ACTION ITEM –
While copying the entries exactly, leave out each picture they contain.

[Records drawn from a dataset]
________________________________________
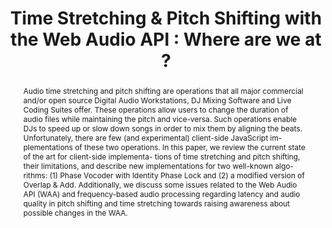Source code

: ---
title: "Time Stretching & Pitch Shifting with the Web Audio API : Where are we at ?"
abstract: "Audio time stretching and pitch shifting are operations that all major commercial and/or open source Digital Audio Workstations, DJ Mixing Software and Live Coding Suites offer. These operations allow users to change the duration of audio files while maintaining the pitch and vice-versa. Such operations enable DJs to speed up or slow down songs in order to mix them by aligning the beats. Unfortunately, there are few (and experimental) client-side JavaScript im- plementations of these two operations. In this paper, we review the current state of the art for client-side implementa- tions of time stretching and pitch shifting, their limitations, and describe new implementations for two well-known algo- rithms: (1) Phase Vocoder with Identity Phase Lock and (2) a modified version of Overlap & Add. Additionally, we discuss some issues related to the Web Audio API (WAA) and frequency-based audio processing regarding latency and audio quality in pitch shifting and time stretching towards raising awareness about possible changes in the WAA."
tags: year2016
---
________________________________________
ANSWER TO THIS PROBLEM –
Source code

: ---
title: "Time Stretching & Pitch Shifting with the Web Audio API : Where are we at ?"
abstract: "Audio time stretching and pitch shifting are operations that all major commercial and/or open source Digital Audio Workstations, DJ Mixing Software and Live Coding Suites offer. These operations allow users to change the duration of audio files while maintaining the pitch and vice-versa. Such operations enable DJs to speed up or slow down songs in order to mix them by aligning the beats. Unfortunately, there are few (and experimental) client-side JavaScript im- plementations of these two operations. In this paper, we review the current state of the art for client-side implementa- tions of time stretching and pitch shifting, their limitations, and describe new implementations for two well-known algo- rithms: (1) Phase Vocoder with Identity Phase Lock and (2) a modified version of Overlap & Add. Additionally, we discuss some issues related to the Web Audio API (WAA) and frequency-based audio processing regarding latency and audio quality in pitch shifting and time stretching towards raising awareness about possible changes in the WAA."
tags: year2016
---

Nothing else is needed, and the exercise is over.